Они пришли втроем и остановились перед просмоленными дверями ковчега. Крепко заперты были двери.

– Эй! – крикнул один из них.

Никто не отозвался. Вечерело, на небе сгущались тяжелые тучи.

– Эй-эй-эй!!! – крикнули все трое.

Медленно, со скрипом, открылась одна створка, упал дощатый трап, и по нему, осторожно ступая сандалетами, снизошел благообразный старец. Нащупав почву, он взглянул на пришельцев, подслеповато сощурился и молвил:

– Вам кого?

Перед ним стояли на задних лапах три небольших лохматых зверька: морды хитрые, лбы крутые, уши загнуты, в глазах беспокойство.

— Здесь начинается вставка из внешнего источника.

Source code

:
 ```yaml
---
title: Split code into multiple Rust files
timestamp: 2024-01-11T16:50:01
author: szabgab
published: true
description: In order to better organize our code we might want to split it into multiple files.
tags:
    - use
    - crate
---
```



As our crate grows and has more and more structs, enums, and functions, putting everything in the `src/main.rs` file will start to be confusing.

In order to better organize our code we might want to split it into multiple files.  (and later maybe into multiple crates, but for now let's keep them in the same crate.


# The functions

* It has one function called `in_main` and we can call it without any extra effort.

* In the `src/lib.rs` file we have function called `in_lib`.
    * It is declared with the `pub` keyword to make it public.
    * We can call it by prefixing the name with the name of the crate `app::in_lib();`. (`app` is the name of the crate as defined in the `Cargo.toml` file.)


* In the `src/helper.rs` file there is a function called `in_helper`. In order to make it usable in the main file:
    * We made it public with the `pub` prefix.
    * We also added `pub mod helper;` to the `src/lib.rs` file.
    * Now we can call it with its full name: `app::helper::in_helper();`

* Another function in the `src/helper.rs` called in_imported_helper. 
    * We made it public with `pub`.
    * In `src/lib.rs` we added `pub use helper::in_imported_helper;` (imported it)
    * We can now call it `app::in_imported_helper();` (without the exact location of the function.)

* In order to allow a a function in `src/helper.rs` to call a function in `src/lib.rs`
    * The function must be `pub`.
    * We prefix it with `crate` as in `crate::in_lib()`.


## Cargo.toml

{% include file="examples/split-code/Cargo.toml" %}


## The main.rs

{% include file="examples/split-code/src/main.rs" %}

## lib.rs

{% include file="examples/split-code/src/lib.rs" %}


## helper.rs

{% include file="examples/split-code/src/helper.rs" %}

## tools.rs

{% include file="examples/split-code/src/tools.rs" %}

– Капитан Ной это вы будете? – спросил один из зверьков.

Старец впал в глубокую задумчивость.

– А их посудина вообще плавучая? – тихонько усомнился второй зверек. – Как-то уж очень халтурно сработано: бортовые доски подогнаны тяп-ляп, смола явно недоварена, мачты кривые, бушприт скособочен…

– Но если этот ковчег не поплывет, нам всем капец без вариантов, – в тон ему отозвался третий.

– Вообще-то не суть важно, как вы там зоветесь, – громко продолжил первый, не вытерпев стариковской паузы. – Имя или фамилия, капитан или адмирал, это уже не великое дело. Как ни крути, все мы от Бога.

– От НЕГО? – Старец аж подпрыгнул. – Вас послал ОН?

Зверьки смущенно переглянулись.

– Ну, не совсем чтобы так прямо взял и послал, – сознался первый. – Мы сами по себе пришли. Ходят слухи, вы команду набираете, вот мы и подумали…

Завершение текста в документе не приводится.